• What this task involves: Below are records that contain pictures; transcribe the text exactly and omit the pictures.

• Records for this task:
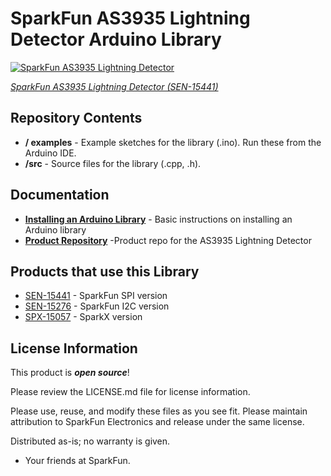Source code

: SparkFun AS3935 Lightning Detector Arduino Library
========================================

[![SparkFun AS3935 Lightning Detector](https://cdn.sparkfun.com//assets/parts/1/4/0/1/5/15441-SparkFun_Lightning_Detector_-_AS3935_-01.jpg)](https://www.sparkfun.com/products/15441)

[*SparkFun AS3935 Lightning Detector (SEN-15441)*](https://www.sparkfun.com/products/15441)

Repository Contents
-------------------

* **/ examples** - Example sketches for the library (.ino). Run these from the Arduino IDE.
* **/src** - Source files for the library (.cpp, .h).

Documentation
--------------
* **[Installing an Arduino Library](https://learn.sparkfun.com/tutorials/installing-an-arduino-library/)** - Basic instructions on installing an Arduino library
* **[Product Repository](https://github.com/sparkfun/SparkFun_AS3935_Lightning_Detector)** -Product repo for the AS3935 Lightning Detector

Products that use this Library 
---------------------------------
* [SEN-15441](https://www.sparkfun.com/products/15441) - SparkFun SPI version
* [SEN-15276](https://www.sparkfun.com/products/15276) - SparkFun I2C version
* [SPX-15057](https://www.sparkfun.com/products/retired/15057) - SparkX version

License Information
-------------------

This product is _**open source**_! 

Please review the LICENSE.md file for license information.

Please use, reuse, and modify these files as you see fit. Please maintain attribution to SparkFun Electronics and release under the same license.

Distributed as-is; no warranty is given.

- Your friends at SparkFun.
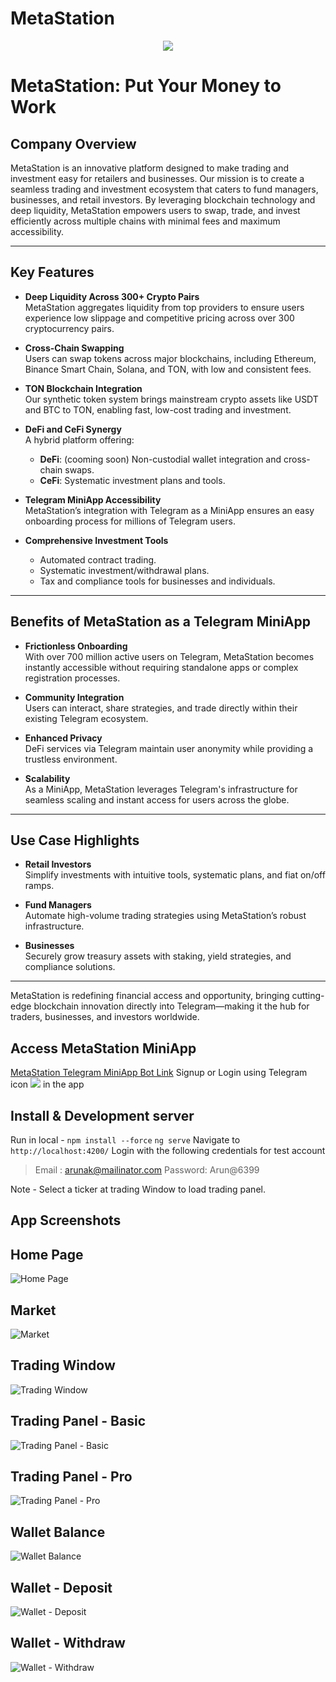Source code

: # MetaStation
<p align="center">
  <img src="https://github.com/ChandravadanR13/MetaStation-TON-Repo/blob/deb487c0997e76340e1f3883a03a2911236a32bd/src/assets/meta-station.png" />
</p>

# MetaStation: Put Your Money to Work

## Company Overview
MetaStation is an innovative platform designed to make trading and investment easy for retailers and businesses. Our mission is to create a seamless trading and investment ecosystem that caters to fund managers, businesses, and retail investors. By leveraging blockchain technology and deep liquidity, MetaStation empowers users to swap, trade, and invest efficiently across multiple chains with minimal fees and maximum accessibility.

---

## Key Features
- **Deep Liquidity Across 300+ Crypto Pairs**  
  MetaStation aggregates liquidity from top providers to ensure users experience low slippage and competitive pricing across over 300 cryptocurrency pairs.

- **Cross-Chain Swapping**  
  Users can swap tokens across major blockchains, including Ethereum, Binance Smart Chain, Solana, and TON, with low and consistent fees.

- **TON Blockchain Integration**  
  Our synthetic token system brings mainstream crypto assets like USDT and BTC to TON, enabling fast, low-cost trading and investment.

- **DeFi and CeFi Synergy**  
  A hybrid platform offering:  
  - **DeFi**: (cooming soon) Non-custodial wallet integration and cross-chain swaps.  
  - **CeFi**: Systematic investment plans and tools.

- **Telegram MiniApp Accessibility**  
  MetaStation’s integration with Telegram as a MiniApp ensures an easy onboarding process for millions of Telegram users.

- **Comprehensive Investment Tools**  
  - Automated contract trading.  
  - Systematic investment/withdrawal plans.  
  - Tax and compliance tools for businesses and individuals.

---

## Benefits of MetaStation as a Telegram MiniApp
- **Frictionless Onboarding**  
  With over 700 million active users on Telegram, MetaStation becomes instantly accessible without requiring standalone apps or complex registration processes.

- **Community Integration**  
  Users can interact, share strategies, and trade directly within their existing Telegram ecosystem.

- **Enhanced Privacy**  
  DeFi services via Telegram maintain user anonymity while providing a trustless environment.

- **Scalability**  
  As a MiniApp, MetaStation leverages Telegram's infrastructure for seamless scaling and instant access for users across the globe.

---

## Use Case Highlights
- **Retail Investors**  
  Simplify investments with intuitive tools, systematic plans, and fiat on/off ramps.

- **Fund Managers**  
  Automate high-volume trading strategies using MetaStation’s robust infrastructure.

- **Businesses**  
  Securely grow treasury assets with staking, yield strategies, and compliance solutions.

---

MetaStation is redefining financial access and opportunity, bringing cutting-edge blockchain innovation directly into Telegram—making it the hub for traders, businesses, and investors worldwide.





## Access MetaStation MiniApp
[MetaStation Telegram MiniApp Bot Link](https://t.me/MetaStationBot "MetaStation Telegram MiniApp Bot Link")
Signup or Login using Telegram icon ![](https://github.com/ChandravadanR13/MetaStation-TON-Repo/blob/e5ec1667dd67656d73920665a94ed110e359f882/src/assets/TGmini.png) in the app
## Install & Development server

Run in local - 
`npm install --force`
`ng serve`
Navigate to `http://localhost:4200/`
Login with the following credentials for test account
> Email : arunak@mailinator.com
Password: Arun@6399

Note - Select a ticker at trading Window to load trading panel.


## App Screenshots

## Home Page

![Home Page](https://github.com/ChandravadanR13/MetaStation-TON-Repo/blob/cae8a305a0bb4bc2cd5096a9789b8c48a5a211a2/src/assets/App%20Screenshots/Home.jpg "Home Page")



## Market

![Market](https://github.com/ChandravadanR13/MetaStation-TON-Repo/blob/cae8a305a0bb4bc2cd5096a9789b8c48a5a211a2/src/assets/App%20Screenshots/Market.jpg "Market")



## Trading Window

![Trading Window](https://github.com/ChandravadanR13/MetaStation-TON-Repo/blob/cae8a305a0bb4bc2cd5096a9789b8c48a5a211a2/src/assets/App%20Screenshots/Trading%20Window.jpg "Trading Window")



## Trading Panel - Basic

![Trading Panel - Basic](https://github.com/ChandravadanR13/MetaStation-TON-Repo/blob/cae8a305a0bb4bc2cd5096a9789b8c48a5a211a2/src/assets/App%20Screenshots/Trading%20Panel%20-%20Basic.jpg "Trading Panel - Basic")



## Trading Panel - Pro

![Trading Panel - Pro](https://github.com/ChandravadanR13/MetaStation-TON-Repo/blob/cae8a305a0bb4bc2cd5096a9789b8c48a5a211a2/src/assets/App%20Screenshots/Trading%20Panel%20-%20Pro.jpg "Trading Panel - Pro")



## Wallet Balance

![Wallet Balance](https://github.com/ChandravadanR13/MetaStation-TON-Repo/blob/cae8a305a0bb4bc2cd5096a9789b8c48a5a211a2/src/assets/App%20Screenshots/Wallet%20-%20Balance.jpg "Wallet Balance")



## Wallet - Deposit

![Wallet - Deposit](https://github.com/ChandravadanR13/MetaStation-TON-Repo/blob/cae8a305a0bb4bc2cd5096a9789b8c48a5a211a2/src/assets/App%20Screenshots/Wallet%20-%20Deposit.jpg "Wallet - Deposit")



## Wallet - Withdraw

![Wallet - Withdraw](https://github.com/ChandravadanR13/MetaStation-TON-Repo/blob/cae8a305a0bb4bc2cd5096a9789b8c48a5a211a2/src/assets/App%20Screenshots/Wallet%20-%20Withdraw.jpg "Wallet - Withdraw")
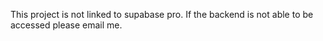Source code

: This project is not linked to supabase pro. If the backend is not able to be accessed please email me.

• Output for this task:
Source code

: SparkFun AS3935 Lightning Detector Arduino Library
========================================

[![SparkFun AS3935 Lightning Detector](https://cdn.sparkfun.com//assets/parts/1/4/0/1/5/15441-SparkFun_Lightning_Detector_-_AS3935_-01.jpg)](https://www.sparkfun.com/products/15441)

[*SparkFun AS3935 Lightning Detector (SEN-15441)*](https://www.sparkfun.com/products/15441)

Repository Contents
-------------------

* **/ examples** - Example sketches for the library (.ino). Run these from the Arduino IDE.
* **/src** - Source files for the library (.cpp, .h).

Documentation
--------------
* **[Installing an Arduino Library](https://learn.sparkfun.com/tutorials/installing-an-arduino-library/)** - Basic instructions on installing an Arduino library
* **[Product Repository](https://github.com/sparkfun/SparkFun_AS3935_Lightning_Detector)** -Product repo for the AS3935 Lightning Detector

Products that use this Library 
---------------------------------
* [SEN-15441](https://www.sparkfun.com/products/15441) - SparkFun SPI version
* [SEN-15276](https://www.sparkfun.com/products/15276) - SparkFun I2C version
* [SPX-15057](https://www.sparkfun.com/products/retired/15057) - SparkX version

License Information
-------------------

This product is _**open source**_! 

Please review the LICENSE.md file for license information.

Please use, reuse, and modify these files as you see fit. Please maintain attribution to SparkFun Electronics and release under the same license.

Distributed as-is; no warranty is given.

- Your friends at SparkFun.
Source code

: # MetaStation
<p align="center">
  <img src="https://github.com/ChandravadanR13/MetaStation-TON-Repo/blob/deb487c0997e76340e1f3883a03a2911236a32bd/src/assets/meta-station.png" />
</p>

# MetaStation: Put Your Money to Work

## Company Overview
MetaStation is an innovative platform designed to make trading and investment easy for retailers and businesses. Our mission is to create a seamless trading and investment ecosystem that caters to fund managers, businesses, and retail investors. By leveraging blockchain technology and deep liquidity, MetaStation empowers users to swap, trade, and invest efficiently across multiple chains with minimal fees and maximum accessibility.

---

## Key Features
- **Deep Liquidity Across 300+ Crypto Pairs**  
  MetaStation aggregates liquidity from top providers to ensure users experience low slippage and competitive pricing across over 300 cryptocurrency pairs.

- **Cross-Chain Swapping**  
  Users can swap tokens across major blockchains, including Ethereum, Binance Smart Chain, Solana, and TON, with low and consistent fees.

- **TON Blockchain Integration**  
  Our synthetic token system brings mainstream crypto assets like USDT and BTC to TON, enabling fast, low-cost trading and investment.

- **DeFi and CeFi Synergy**  
  A hybrid platform offering:  
  - **DeFi**: (cooming soon) Non-custodial wallet integration and cross-chain swaps.  
  - **CeFi**: Systematic investment plans and tools.

- **Telegram MiniApp Accessibility**  
  MetaStation’s integration with Telegram as a MiniApp ensures an easy onboarding process for millions of Telegram users.

- **Comprehensive Investment Tools**  
  - Automated contract trading.  
  - Systematic investment/withdrawal plans.  
  - Tax and compliance tools for businesses and individuals.

---

## Benefits of MetaStation as a Telegram MiniApp
- **Frictionless Onboarding**  
  With over 700 million active users on Telegram, MetaStation becomes instantly accessible without requiring standalone apps or complex registration processes.

- **Community Integration**  
  Users can interact, share strategies, and trade directly within their existing Telegram ecosystem.

- **Enhanced Privacy**  
  DeFi services via Telegram maintain user anonymity while providing a trustless environment.

- **Scalability**  
  As a MiniApp, MetaStation leverages Telegram's infrastructure for seamless scaling and instant access for users across the globe.

---

## Use Case Highlights
- **Retail Investors**  
  Simplify investments with intuitive tools, systematic plans, and fiat on/off ramps.

- **Fund Managers**  
  Automate high-volume trading strategies using MetaStation’s robust infrastructure.

- **Businesses**  
  Securely grow treasury assets with staking, yield strategies, and compliance solutions.

---

MetaStation is redefining financial access and opportunity, bringing cutting-edge blockchain innovation directly into Telegram—making it the hub for traders, businesses, and investors worldwide.





## Access MetaStation MiniApp
[MetaStation Telegram MiniApp Bot Link](https://t.me/MetaStationBot "MetaStation Telegram MiniApp Bot Link")
Signup or Login using Telegram icon ![](https://github.com/ChandravadanR13/MetaStation-TON-Repo/blob/e5ec1667dd67656d73920665a94ed110e359f882/src/assets/TGmini.png) in the app
## Install & Development server

Run in local - 
`npm install --force`
`ng serve`
Navigate to `http://localhost:4200/`
Login with the following credentials for test account
> Email : arunak@mailinator.com
Password: Arun@6399

Note - Select a ticker at trading Window to load trading panel.


## App Screenshots

## Home Page

![Home Page](https://github.com/ChandravadanR13/MetaStation-TON-Repo/blob/cae8a305a0bb4bc2cd5096a9789b8c48a5a211a2/src/assets/App%20Screenshots/Home.jpg "Home Page")



## Market

![Market](https://github.com/ChandravadanR13/MetaStation-TON-Repo/blob/cae8a305a0bb4bc2cd5096a9789b8c48a5a211a2/src/assets/App%20Screenshots/Market.jpg "Market")



## Trading Window

![Trading Window](https://github.com/ChandravadanR13/MetaStation-TON-Repo/blob/cae8a305a0bb4bc2cd5096a9789b8c48a5a211a2/src/assets/App%20Screenshots/Trading%20Window.jpg "Trading Window")



## Trading Panel - Basic

![Trading Panel - Basic](https://github.com/ChandravadanR13/MetaStation-TON-Repo/blob/cae8a305a0bb4bc2cd5096a9789b8c48a5a211a2/src/assets/App%20Screenshots/Trading%20Panel%20-%20Basic.jpg "Trading Panel - Basic")



## Trading Panel - Pro

![Trading Panel - Pro](https://github.com/ChandravadanR13/MetaStation-TON-Repo/blob/cae8a305a0bb4bc2cd5096a9789b8c48a5a211a2/src/assets/App%20Screenshots/Trading%20Panel%20-%20Pro.jpg "Trading Panel - Pro")



## Wallet Balance

![Wallet Balance](https://github.com/ChandravadanR13/MetaStation-TON-Repo/blob/cae8a305a0bb4bc2cd5096a9789b8c48a5a211a2/src/assets/App%20Screenshots/Wallet%20-%20Balance.jpg "Wallet Balance")



## Wallet - Deposit

![Wallet - Deposit](https://github.com/ChandravadanR13/MetaStation-TON-Repo/blob/cae8a305a0bb4bc2cd5096a9789b8c48a5a211a2/src/assets/App%20Screenshots/Wallet%20-%20Deposit.jpg "Wallet - Deposit")



## Wallet - Withdraw

![Wallet - Withdraw](https://github.com/ChandravadanR13/MetaStation-TON-Repo/blob/cae8a305a0bb4bc2cd5096a9789b8c48a5a211a2/src/assets/App%20Screenshots/Wallet%20-%20Withdraw.jpg "Wallet - Withdraw")
Source code

: This project is not linked to supabase pro. If the backend is not able to be accessed please email me.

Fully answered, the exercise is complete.